* **Exercise details**:
Output only the lines from the start of the entries through the line holding "Lorsqu’un hélicoptère est". Each line must match the original exactly.

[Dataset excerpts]
+++

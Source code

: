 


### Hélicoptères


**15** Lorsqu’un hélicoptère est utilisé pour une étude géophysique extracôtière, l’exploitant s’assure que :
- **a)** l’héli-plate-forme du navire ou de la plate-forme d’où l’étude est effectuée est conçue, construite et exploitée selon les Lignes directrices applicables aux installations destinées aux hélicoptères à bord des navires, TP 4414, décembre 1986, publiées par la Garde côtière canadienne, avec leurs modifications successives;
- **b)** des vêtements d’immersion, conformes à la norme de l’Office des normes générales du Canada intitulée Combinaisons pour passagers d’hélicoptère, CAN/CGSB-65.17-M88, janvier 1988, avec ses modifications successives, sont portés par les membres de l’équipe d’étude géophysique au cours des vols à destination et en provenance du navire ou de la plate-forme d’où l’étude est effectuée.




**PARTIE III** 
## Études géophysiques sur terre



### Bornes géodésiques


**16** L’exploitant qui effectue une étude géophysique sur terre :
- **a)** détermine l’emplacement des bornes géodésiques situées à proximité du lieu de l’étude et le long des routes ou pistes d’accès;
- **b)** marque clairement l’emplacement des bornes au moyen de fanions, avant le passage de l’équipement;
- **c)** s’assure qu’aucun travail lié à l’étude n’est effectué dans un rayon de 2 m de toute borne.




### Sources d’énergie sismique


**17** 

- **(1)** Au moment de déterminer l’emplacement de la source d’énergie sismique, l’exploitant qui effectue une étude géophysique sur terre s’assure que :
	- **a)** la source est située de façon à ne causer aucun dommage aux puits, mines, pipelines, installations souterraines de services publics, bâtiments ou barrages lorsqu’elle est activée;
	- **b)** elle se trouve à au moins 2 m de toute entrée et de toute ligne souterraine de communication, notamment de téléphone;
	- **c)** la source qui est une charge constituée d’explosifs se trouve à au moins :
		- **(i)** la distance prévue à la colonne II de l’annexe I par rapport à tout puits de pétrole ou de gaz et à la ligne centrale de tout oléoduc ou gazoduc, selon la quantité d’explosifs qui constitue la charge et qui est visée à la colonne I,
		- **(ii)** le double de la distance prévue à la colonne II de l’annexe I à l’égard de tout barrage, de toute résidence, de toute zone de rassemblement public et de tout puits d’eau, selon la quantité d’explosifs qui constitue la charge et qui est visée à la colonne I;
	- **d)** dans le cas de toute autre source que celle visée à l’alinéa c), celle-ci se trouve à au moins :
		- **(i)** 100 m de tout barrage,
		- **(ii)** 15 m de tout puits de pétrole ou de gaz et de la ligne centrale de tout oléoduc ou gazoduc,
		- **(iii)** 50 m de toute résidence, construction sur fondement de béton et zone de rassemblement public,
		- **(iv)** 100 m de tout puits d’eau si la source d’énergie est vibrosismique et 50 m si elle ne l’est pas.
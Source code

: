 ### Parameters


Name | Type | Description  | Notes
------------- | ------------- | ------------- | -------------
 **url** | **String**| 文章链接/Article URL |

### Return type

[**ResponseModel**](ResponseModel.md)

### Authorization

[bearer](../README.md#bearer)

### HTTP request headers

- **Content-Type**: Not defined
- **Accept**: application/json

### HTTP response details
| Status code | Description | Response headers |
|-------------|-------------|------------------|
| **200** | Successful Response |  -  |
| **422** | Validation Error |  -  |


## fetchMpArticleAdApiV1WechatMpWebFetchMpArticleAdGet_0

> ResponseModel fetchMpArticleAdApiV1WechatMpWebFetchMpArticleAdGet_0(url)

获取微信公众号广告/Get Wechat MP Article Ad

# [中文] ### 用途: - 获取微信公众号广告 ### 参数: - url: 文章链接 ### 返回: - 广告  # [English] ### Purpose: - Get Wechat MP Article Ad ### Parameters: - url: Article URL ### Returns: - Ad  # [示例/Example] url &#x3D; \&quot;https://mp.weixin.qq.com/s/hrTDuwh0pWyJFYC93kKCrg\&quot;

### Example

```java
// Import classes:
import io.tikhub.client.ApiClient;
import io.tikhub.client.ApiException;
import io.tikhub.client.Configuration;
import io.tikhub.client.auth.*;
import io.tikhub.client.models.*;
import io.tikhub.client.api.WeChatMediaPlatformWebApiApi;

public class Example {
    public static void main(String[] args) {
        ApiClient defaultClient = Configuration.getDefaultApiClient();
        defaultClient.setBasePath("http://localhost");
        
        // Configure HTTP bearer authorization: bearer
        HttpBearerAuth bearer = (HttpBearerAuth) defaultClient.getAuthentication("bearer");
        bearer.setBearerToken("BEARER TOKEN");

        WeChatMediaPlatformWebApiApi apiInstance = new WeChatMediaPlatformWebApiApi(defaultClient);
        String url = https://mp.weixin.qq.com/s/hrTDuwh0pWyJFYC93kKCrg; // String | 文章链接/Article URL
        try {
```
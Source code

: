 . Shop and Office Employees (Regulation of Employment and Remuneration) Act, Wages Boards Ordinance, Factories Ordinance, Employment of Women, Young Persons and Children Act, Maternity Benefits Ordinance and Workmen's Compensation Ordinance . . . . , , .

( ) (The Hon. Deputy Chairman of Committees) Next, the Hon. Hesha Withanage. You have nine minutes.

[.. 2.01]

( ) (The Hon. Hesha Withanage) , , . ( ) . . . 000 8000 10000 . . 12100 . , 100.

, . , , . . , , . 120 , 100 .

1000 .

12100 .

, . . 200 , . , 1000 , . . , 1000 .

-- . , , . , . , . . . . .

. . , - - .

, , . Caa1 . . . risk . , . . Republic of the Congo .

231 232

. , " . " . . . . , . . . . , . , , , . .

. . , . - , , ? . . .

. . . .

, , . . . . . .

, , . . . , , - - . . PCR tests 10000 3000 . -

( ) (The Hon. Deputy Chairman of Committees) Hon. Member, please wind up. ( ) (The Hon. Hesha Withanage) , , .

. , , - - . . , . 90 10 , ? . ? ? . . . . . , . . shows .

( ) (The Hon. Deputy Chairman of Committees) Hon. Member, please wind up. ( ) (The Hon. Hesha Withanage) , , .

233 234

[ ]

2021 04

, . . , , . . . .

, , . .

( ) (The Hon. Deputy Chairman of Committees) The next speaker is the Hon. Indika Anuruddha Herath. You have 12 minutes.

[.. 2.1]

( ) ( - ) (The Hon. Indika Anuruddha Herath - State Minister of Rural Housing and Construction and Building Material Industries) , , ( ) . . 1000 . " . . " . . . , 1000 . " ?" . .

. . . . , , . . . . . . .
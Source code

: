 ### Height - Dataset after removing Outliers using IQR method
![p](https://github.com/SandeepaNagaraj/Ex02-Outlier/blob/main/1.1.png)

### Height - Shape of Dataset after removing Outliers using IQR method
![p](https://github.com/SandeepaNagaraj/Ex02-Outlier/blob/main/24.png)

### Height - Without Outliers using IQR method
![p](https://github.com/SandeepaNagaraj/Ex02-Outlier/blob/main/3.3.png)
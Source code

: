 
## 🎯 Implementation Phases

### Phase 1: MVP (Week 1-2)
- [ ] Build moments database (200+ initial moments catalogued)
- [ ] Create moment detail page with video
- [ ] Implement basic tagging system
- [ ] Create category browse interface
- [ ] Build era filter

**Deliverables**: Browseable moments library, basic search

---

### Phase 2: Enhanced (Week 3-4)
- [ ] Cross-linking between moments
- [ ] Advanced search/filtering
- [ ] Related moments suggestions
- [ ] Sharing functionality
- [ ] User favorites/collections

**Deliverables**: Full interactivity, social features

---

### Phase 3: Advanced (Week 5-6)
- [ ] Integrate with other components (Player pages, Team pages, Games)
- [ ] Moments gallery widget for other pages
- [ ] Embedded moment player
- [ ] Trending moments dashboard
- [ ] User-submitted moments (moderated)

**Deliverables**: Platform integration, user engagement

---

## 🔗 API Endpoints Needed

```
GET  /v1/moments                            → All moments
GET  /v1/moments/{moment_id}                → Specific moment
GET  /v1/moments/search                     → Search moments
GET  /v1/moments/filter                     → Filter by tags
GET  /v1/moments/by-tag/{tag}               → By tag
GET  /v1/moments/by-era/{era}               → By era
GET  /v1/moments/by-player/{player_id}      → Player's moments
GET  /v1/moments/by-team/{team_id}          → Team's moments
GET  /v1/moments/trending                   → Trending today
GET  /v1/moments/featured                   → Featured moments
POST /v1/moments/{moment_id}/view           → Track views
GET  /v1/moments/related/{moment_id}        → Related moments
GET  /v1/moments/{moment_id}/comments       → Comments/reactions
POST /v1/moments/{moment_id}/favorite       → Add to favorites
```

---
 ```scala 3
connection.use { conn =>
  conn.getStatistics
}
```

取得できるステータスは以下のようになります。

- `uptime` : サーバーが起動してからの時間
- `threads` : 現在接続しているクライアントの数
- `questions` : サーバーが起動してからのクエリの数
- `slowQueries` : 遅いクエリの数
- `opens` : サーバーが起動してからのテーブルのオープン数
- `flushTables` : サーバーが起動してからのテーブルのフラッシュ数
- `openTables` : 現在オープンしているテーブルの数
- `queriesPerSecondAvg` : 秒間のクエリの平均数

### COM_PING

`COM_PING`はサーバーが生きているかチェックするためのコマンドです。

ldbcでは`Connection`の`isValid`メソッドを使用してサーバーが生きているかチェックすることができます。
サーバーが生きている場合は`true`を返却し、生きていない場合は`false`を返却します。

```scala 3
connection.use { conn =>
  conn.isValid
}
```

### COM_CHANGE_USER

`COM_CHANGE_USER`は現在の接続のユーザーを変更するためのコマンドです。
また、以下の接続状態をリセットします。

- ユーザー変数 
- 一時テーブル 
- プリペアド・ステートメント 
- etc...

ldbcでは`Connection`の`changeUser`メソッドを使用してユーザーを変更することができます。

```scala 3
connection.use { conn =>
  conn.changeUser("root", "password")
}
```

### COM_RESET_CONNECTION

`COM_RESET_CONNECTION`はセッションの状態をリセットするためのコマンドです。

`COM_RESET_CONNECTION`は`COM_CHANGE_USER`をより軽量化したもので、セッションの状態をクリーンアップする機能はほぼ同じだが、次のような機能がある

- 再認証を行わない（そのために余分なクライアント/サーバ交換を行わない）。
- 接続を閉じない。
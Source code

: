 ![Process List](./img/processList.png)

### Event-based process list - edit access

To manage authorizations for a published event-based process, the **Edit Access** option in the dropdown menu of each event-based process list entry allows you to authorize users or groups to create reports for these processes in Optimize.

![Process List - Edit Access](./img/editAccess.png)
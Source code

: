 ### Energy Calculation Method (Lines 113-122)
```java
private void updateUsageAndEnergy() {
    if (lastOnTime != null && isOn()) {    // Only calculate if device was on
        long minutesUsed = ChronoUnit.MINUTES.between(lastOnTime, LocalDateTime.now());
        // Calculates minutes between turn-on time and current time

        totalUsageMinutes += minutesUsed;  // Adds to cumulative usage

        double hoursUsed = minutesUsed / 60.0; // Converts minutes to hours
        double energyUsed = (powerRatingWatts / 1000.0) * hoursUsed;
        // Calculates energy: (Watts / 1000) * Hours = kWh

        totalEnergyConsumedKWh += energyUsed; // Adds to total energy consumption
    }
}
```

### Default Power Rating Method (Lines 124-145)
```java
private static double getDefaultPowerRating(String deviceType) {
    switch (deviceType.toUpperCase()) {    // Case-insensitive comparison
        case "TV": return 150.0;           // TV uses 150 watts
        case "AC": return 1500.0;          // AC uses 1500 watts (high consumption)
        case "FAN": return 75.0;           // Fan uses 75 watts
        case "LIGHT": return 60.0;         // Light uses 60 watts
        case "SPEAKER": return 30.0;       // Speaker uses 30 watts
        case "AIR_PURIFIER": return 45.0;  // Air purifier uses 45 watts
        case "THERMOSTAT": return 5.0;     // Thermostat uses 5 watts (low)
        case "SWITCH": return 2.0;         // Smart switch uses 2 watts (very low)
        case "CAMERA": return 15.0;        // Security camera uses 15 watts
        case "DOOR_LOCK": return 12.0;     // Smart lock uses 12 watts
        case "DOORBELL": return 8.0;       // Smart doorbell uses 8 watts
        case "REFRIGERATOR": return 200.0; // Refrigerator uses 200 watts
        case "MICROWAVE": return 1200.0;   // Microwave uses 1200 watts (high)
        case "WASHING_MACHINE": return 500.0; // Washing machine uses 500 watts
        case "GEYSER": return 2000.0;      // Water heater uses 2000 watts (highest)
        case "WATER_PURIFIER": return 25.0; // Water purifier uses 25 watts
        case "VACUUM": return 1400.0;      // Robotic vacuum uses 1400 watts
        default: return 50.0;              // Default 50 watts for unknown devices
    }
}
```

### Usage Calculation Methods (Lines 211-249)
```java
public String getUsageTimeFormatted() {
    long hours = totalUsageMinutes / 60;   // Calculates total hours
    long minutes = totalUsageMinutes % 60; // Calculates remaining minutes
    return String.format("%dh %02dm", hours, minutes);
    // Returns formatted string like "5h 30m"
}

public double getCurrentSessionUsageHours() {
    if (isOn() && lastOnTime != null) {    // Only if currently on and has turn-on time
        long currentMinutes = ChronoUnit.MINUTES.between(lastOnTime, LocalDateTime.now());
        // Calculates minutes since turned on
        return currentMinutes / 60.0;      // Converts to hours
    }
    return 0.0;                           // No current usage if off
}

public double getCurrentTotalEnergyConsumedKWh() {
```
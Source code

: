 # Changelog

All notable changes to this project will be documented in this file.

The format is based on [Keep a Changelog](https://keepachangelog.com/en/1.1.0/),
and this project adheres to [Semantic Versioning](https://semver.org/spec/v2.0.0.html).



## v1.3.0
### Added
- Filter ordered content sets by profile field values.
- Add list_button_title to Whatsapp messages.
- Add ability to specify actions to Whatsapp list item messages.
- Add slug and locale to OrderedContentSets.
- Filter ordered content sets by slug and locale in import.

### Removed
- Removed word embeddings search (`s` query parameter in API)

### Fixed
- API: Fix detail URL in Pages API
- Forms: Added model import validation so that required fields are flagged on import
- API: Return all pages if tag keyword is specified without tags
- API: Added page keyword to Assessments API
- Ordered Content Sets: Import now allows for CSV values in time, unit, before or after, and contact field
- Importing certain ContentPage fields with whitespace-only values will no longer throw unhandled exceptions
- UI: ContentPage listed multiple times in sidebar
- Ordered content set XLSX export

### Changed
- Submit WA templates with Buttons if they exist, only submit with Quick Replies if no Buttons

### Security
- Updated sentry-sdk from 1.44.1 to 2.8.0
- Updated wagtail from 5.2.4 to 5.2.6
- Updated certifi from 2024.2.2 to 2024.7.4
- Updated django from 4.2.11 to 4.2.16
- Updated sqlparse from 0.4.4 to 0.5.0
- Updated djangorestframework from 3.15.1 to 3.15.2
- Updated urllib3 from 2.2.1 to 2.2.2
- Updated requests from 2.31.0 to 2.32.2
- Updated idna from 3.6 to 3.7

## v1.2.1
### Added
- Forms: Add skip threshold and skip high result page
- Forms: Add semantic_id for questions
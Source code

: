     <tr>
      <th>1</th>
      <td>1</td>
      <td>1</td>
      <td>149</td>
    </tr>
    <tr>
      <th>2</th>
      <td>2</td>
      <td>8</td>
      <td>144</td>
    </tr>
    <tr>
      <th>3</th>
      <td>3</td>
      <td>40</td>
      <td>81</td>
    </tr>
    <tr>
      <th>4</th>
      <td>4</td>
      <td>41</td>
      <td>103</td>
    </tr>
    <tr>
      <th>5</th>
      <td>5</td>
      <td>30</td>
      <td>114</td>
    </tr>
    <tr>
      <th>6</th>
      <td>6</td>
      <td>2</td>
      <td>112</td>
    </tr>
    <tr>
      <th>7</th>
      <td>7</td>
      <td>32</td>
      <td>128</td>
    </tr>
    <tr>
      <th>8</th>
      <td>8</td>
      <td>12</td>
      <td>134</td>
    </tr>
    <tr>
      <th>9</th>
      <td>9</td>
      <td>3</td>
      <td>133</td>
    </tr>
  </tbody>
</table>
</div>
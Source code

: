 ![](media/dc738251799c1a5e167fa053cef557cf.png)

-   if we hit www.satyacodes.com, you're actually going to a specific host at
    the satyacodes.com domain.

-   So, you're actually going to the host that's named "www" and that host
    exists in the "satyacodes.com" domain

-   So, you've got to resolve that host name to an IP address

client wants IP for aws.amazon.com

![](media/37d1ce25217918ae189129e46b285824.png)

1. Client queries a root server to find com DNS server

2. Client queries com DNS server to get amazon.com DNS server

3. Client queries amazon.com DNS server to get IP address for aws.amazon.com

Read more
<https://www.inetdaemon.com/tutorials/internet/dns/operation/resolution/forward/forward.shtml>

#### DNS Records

+++

* **Expected answer**:
Source code

: 


### Hélicoptères


**15** Lorsqu’un hélicoptère est utilisé pour une étude géophysique extracôtière, l’exploitant s’assure que :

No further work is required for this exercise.